Shooting for the Moon: Cancer Research

Today the White House released more information about the Moonshot to Cure Cancer. A fact sheet with some explanation (though no details because, too new, right?) was released and the Task Force is requesting stories about how cancer touches each of us. I submitted my story to the Vice President and his Task Force:
 
Last year, I was diagnosed with a pediatric cancer generally found in bones. There are many things wrong with that statement. Most notable is that I am neither of pediatric age, I am 46, nor was the mass was found in my bones. Instead it was in soft tissue in my neck. Ewings Sarcoma is rare. It’s rarer, still, for someone my age and with the type of occurrence.
After diagnosis, when your mind clears away all the distractions that are unanswered questions, there are two big things on your mind: How did it happen? How will we fix it? Neither of those can be addressed without meaningful research for cancer.
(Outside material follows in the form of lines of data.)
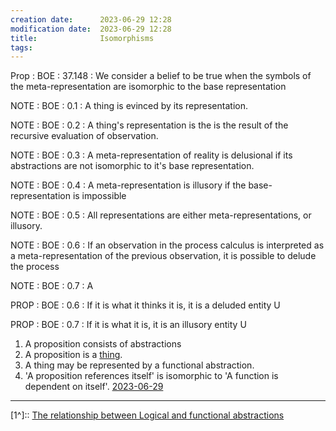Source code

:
 ```yaml
---
creation date:		2023-06-29 12:28
modification date:	2023-06-29 12:28
title: 				Isomorphisms
tags:
---
```


Prop : BOE : 37.148 : We consider a belief to be true when the symbols of the meta-representation are isomorphic to the base representation

NOTE : BOE : 0.1 : A thing is evinced by its representation.

NOTE : BOE : 0.2 : A thing's representation is the is the result of the recursive evaluation of observation.

NOTE : BOE : 0.3 : A meta-representation of reality is delusional if its abstractions are not isomorphic to it's base representation.

NOTE : BOE : 0.4 : A meta-representation is illusory if the base-representation is impossible

NOTE : BOE : 0.5 : All representations are either meta-representations, or illusory.

NOTE : BOE : 0.6 : If an observation in the process calculus is interpreted as a meta-representation of the previous observation, it is possible to delude the process

NOTE : BOE : 0.7 : A 

PROP : BOE : 0.6 : If it is what it thinks it is, it is a deluded entity U

PROP : BOE : 0.7 : If it is what it is, it is an illusory entity U


1. A proposition consists of abstractions
2. A proposition is a [thing](Def-TC-0.0-representative_abstraction.md).
3. A thing may be represented by a functional abstraction.
4. 'A proposition references itself' is isomorphic to 'A function is dependent on itself'. [2023-06-29](2023-06-29.md)

---
[1^]:: [The relationship between Logical and functional abstractions](The%20relationship%20between%20Logical%20and%20functional%20abstractions.md)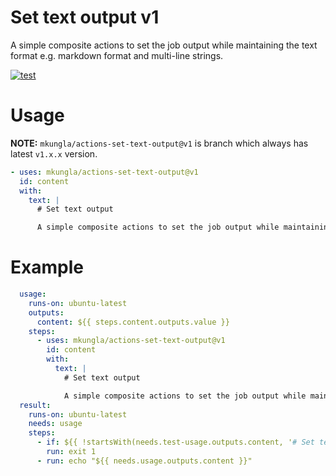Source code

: # Set text output v1

A simple composite actions to set the job output while maintaining the text format e.g. markdown format and multi-line strings.

[![test](https://github.com/mkungla/actions-set-text-output/actions/workflows/test.yml/badge.svg)](https://github.com/mkungla/actions-set-text-output/actions/workflows/test.yml)

# Usage

**NOTE:** `mkungla/actions-set-text-output@v1` is branch which always has latest `v1.x.x` version.  

```yml
- uses: mkungla/actions-set-text-output@v1
  id: content
  with:
    text: |
      # Set text output

      A simple composite actions to set the job output while maintaining the text format e.g. markdown format.
```

# Example

```yml
  usage:
    runs-on: ubuntu-latest
    outputs:
      content: ${{ steps.content.outputs.value }}
    steps:
      - uses: mkungla/actions-set-text-output@v1
        id: content
        with:
          text: |
            # Set text output

            A simple composite actions to set the job output while maintaining the text format e.g. markdown format.
  result:
    runs-on: ubuntu-latest
    needs: usage
    steps:
      - if: ${{ !startsWith(needs.test-usage.outputs.content, '# Set text output') }}
        run: exit 1
      - run: echo "${{ needs.usage.outputs.content }}" 
```
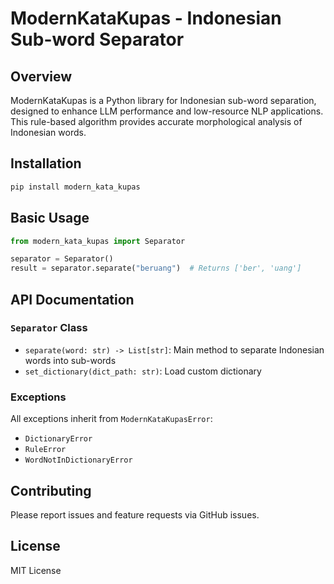 # ModernKataKupas - Indonesian Sub-word Separator

## Overview
ModernKataKupas is a Python library for Indonesian sub-word separation, designed to enhance LLM performance and low-resource NLP applications. This rule-based algorithm provides accurate morphological analysis of Indonesian words.

## Installation
```bash
pip install modern_kata_kupas
```

## Basic Usage
```python
from modern_kata_kupas import Separator

separator = Separator()
result = separator.separate("beruang")  # Returns ['ber', 'uang']
```

## API Documentation
### `Separator` Class
- `separate(word: str) -> List[str]`: Main method to separate Indonesian words into sub-words
- `set_dictionary(dict_path: str)`: Load custom dictionary

### Exceptions
All exceptions inherit from `ModernKataKupasError`:
- `DictionaryError`
- `RuleError`
- `WordNotInDictionaryError`

## Contributing
Please report issues and feature requests via GitHub issues.

## License
MIT License
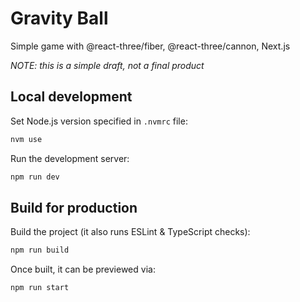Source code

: # Gravity Ball

Simple game with @react-three/fiber, @react-three/cannon, Next.js

_NOTE: this is a simple draft, not a final product_

## Local development

Set Node.js version specified in `.nvmrc` file:

```bash
nvm use
```

Run the development server:

```bash
npm run dev
```

## Build for production

Build the project (it also runs ESLint & TypeScript checks):

```bash
npm run build
```

Once built, it can be previewed via:

```bash
npm run start
```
You may focus on fixing it. But how do you treat a rare, pediatric cancer in an adult? What does the research show? Well, the research does NOT show. The research is done on kids, so adults with the diagnosis are left to simply try a kids’ treatment and hope it works – like putting Snoopy Bandaid on your c-section incision. Once you get past that and into the active mode of treatment, your mind wanders. How did this happen to me? What did I do that caused this? What could I have done to prevent it? In this case, there are no answers. We can identify the cancer, but there’s no known cause or prevention. You simply accept that either (a) this is something that just happens, or (b) any previous decision in life could have brought this on. Suddenly a youth involving Pop Rocks candy looks entirely different.
Something like the Moonshot push for cancer research provides hope, direction, and a purpose for those of us who are living with this disease. Yes, this is personal. But it’s equally about future patients. Thorough research could make a difference in many ways. It could mean that someone else in my city diagnosed with Ewings won’t have to know they are the ONLY person with it. They won’t have to put all their faith in a physician that has never seen it before. It could mean healthcare providers applying data – real data, not just anecdotes – to the treatment plan for a 46-year-old body instead of hoping the 12-year-old’s plan will work.
I’m 15 months into a nightmare that began sitting around the kitchen table with family playing cards. My hands were cold, I put them on my neck, and something was wrong. Chemotherapy continues. We don’t know if it’s working, we only know that it’s the best method known…for kids. My career is on hold. Yes, I am still able to work thanks to a flexible employer, but I can’t put the time or effort in to grow, to continue to learn, or to improve my programs due to the necessity of being out of the office for treatment and recovery from treatments. My worries are not just for my health, but how do I recover my life after I regain health?
Cancer impacts everything. It’s not just treatments and hair loss. It’s your job. The basic human need to feel like a productive member of our society through work and volunteer efforts and community building. It’s the things no one talks about and we hope others never have to worry about: What will I eat for breakfast and will it taste like food or metal? If I go to the store, will my muscles be able to carry me through the aisles? If I go out with friends, will there be a reasonably clean public bathroom… just in case? If I touch the handrail by those stairs, will I end up with an infectious disease because my immune system is so worn? If I pick up my baby godson, will I be able to hold him safely because my hands are numb from chemo-related neuropathy? Will I outlive my parents?
I suspect there are those who aren’t sure how a dedicated drive for cancer research will provide answers to these questions, but it will. The more we know about cancer – the more we can learn about rare forms of cancer – the better we can help individuals prevent it and the better we can help healthcare teams treat it and the better we can help everyone who is faced with it deal with the absurd challenges that arise in the path to cure.
I am 46 years old with a pediatric bone cancer that was found in a salivary gland. That statement is wrong on so many levels. I look forward to the results of the research that will correct it.